Hace unas semanas me tocó participar en una charla en la Universidad Diego Portales de Santiago sobre el Premio Periodismo de Excelencia de Chile, del que soy director. Fue un panel de lujo, con el influyente presentador de televisión y columnista Daniel Matamala, la valiente periodista de investigación y académica de esa universidad Alejandra Matus, la creativa periodista digital Belén Pellegrini y el acucioso periodista de datos Alberto Arellano.
Uno de los temas fue el de la sorprendente investigación de Arellano y Francisca Skoknic sobre los negocios del presidente Sebastián Piñera en paraísos fiscales, sobre todo las Islas Vírgenes Británicas. Skoknic y Arellano han participado en el desvelamiento de negociados del poder económico y político mundial hecho por el Consorcio Internacional de Periodistas de Investigación, primero con los llamados Panama Papers, y después con los Pandora Papers.
Preguntas iban y venían sobre el negociado del entonces presidente Piñera, que vendió a su amigo y vecino Carlos Alberto Délano los terrenos para construir una minera en un sitio de alta fragilidad ecológica. El negocio se formalizó en las Islas Vírgenes Británicas, lo que le permitió al dos veces presidente no pagar los impuestos que un negocio de esa envergadura hubiera tenido que devengar en el país que él gobernaba con el dinero de los contribuyentes... especialmente de los grandes contribuyentes, como él mismo.
Estaba defraudando a las arcas públicas con las que él mismo contaba para cumplir sus ambiciosos planes de gobierno.
El trabajo de Arellano, de la agencia de investigación CIPER, y Francisca Skoknic, de la plataforma digital LaBot, pudo demostrar algo más grave aún: una cláusula para el pago de la última cuota dependía de que el estado no declarara protección ambiental en la zona.
Y quien debía decidir sobre dicha declaratoria era el gobierno del mismo Piñera. Un escándalo en toda regla.
Mientras escuchaba la explicación de ese valioso trabajo periodístico, que muestra el gran nivel del periodismo de datos y documentos, y reflexionaba sobre por qué los textos con menos números y más vuelo literario no volaron tan alto en las últimas ediciones del premio, me acordé de lo primero que me vino a la cabeza cuando empezaron estas noticias en los medios en castellano sobre los “paraísos fiscales”.
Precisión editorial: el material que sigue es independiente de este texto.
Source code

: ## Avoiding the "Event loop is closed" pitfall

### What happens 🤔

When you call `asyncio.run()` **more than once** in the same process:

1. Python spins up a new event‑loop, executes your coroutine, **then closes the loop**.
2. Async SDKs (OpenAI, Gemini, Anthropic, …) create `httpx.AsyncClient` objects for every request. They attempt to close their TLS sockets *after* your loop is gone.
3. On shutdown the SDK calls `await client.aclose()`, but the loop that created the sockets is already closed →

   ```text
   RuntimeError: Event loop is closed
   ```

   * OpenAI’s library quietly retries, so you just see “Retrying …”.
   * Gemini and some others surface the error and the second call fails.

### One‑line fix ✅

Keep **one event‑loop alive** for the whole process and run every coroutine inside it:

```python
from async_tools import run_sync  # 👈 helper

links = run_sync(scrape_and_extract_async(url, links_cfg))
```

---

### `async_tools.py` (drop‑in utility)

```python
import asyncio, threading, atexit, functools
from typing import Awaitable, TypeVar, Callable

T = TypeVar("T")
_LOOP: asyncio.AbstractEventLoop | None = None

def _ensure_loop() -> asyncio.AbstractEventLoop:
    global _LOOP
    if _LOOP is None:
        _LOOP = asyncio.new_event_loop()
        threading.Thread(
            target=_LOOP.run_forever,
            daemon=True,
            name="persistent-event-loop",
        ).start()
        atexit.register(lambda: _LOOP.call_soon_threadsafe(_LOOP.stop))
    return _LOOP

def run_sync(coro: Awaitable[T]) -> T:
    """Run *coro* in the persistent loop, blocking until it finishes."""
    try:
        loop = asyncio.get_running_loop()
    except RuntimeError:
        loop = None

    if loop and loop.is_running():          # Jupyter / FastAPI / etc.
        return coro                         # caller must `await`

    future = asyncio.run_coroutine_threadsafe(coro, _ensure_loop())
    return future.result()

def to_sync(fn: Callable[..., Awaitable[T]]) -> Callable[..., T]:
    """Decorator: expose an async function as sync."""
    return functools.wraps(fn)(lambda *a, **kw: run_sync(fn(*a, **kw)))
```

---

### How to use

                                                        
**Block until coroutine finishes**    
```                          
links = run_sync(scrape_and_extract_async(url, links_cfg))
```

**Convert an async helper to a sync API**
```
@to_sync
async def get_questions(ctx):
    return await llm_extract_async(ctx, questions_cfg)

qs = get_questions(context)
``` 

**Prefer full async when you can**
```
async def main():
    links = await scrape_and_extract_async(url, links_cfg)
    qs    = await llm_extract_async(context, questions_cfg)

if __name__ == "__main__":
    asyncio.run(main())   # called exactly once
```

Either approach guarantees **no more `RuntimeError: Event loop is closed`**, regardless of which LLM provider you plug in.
Y aporté, pensando en voz alta, algo que quiero explicar aquí de manera más elaborada. Tiene que ver con una confusión lingüística, con el por qué pensar en palabras, en metáforas, en sueños y miedos expresados en comparaciones, puede también aportar al periodismo de hoy.
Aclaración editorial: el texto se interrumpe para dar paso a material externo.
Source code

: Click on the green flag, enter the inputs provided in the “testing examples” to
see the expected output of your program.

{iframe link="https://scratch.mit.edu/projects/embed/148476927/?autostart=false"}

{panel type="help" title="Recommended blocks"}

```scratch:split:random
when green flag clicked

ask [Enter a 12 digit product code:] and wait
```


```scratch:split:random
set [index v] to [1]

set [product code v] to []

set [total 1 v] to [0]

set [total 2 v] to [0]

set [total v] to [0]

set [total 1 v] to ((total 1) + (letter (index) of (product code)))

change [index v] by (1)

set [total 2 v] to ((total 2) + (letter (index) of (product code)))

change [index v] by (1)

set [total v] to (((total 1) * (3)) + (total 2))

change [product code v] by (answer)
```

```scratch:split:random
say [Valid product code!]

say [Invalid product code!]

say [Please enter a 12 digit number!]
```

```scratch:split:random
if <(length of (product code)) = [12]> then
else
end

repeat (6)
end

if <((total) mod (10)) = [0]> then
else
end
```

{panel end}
Quiero decir: por qué pienso que necesitamos también de las palabras y su sentido, no solo los números y datos, para entender algo profundo de lo que pasa en el mundo.
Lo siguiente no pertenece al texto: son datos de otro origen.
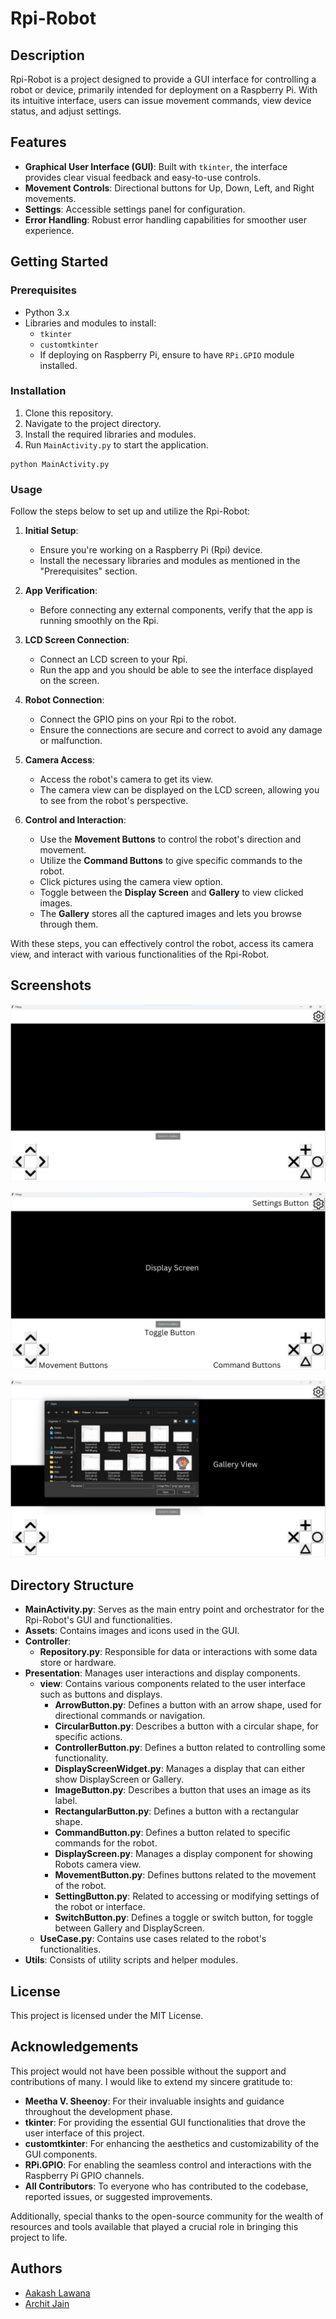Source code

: # Rpi-Robot

## Description

Rpi-Robot is a project designed to provide a GUI interface for controlling a robot or device, primarily intended for deployment on a Raspberry Pi. With its intuitive interface, users can issue movement commands, view device status, and adjust settings.

## Features

- **Graphical User Interface (GUI)**: Built with `tkinter`, the interface provides clear visual feedback and easy-to-use controls.
- **Movement Controls**: Directional buttons for Up, Down, Left, and Right movements.
- **Settings**: Accessible settings panel for configuration.
- **Error Handling**: Robust error handling capabilities for smoother user experience.

## Getting Started

### Prerequisites

- Python 3.x
- Libraries and modules to install:
  - `tkinter`
  - `customtkinter`
  - If deploying on Raspberry Pi, ensure to have `RPi.GPIO` module installed.

### Installation

1. Clone this repository.
2. Navigate to the project directory.
3. Install the required libraries and modules.
4. Run `MainActivity.py` to start the application.

```
python MainActivity.py
```

### Usage

Follow the steps below to set up and utilize the Rpi-Robot:

1. **Initial Setup**:

   - Ensure you're working on a Raspberry Pi (Rpi) device.
   - Install the necessary libraries and modules as mentioned in the "Prerequisites" section.

2. **App Verification**:

   - Before connecting any external components, verify that the app is running smoothly on the Rpi.

3. **LCD Screen Connection**:

   - Connect an LCD screen to your Rpi.
   - Run the app and you should be able to see the interface displayed on the screen.

4. **Robot Connection**:

   - Connect the GPIO pins on your Rpi to the robot.
   - Ensure the connections are secure and correct to avoid any damage or malfunction.

5. **Camera Access**:

   - Access the robot's camera to get its view.
   - The camera view can be displayed on the LCD screen, allowing you to see from the robot's perspective.

6. **Control and Interaction**:
   - Use the **Movement Buttons** to control the robot's direction and movement.
   - Utilize the **Command Buttons** to give specific commands to the robot.
   - Click pictures using the camera view option.
   - Toggle between the **Display Screen** and **Gallery** to view clicked images.
   - The **Gallery** stores all the captured images and lets you browse through them.

With these steps, you can effectively control the robot, access its camera view, and interact with various functionalities of the Rpi-Robot.

## Screenshots

![App Screenshot](./Screenshots/ss1.png)

![App Screenshot](./Screenshots/ss2.png)

![App Screenshot](./Screenshots/ss3.png)

## Directory Structure

- **MainActivity.py**: Serves as the main entry point and orchestrator for the Rpi-Robot's GUI and functionalities.
- **Assets**: Contains images and icons used in the GUI.
- **Controller**:
  - **Repository.py**: Responsible for data or interactions with some data store or hardware.
- **Presentation**: Manages user interactions and display components.
  - **view**: Contains various components related to the user interface such as buttons and displays.
    - **ArrowButton.py**: Defines a button with an arrow shape, used for directional commands or navigation.
    - **CircularButton.py**: Describes a button with a circular shape, for specific actions.
    - **ControllerButton.py**: Defines a button related to controlling some functionality.
    - **DisplayScreenWidget.py**: Manages a display that can either show DisplayScreen or Gallery.
    - **ImageButton.py**: Describes a button that uses an image as its label.
    - **RectangularButton.py**: Defines a button with a rectangular shape.
    - **CommandButton.py**: Defines a button related to specific commands for the robot.
    - **DisplayScreen.py**: Manages a display component for showing Robots camera view.
    - **MovementButton.py**: Defines buttons related to the movement of the robot.
    - **SettingButton.py**: Related to accessing or modifying settings of the robot or interface.
    - **SwitchButton.py**: Defines a toggle or switch button, for toggle between Gallery and DisplayScreen.
  - **UseCase.py**: Contains use cases related to the robot's functionalities.
- **Utils**: Consists of utility scripts and helper modules.

## License

This project is licensed under the MIT License.

## Acknowledgements

This project would not have been possible without the support and contributions of many. I would like to extend my sincere gratitude to:

- **Meetha V. Sheenoy**: For their invaluable insights and guidance throughout the development phase.
- **tkinter**: For providing the essential GUI functionalities that drove the user interface of this project.
- **customtkinter**: For enhancing the aesthetics and customizability of the GUI components.
- **RPi.GPIO**: For enabling the seamless control and interactions with the Raspberry Pi GPIO channels.
- **All Contributors**: To everyone who has contributed to the codebase, reported issues, or suggested improvements.

Additionally, special thanks to the open-source community for the wealth of resources and tools available that played a crucial role in bringing this project to life.

## Authors

- [Aakash Lawana](https://github.com/MrSky73/)
- [Archit Jain](https://github.com/ArchitJain1201/)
Resulta que el concepto de “paraíso fiscal”, que las agencias de noticias comenzaron a usar alrededor de las primeras investigaciones del Consorcio Internacional de Periodistas de Investigación, es un error de traducción.
En el periodismo anglosajón se usa desde hace años el concepto de “tax haven”, usando la expresión inglesa haven, que quiere decir refugio, guarida.
Los tesoros se esconden en un lugar seguro, secreto, oscuro. Piensen en la cueva de Alí Babá y los 40 ladrones. Eso es un haven.
Se escribe parecido a heaven, paraíso. No suenan igual en inglés, porque la primera se pronuncia algo así como “jéiven”, y la segunda, “jéven”. Quién sabe qué joven traductor de una agencia de noticias, trabajando a destajo, rápido y por dos pesos, habrá lanzado por primera vez la mala traducción, pero lo cierto es que quedó, prendió, explotó como metáfora, y ya no se fue más.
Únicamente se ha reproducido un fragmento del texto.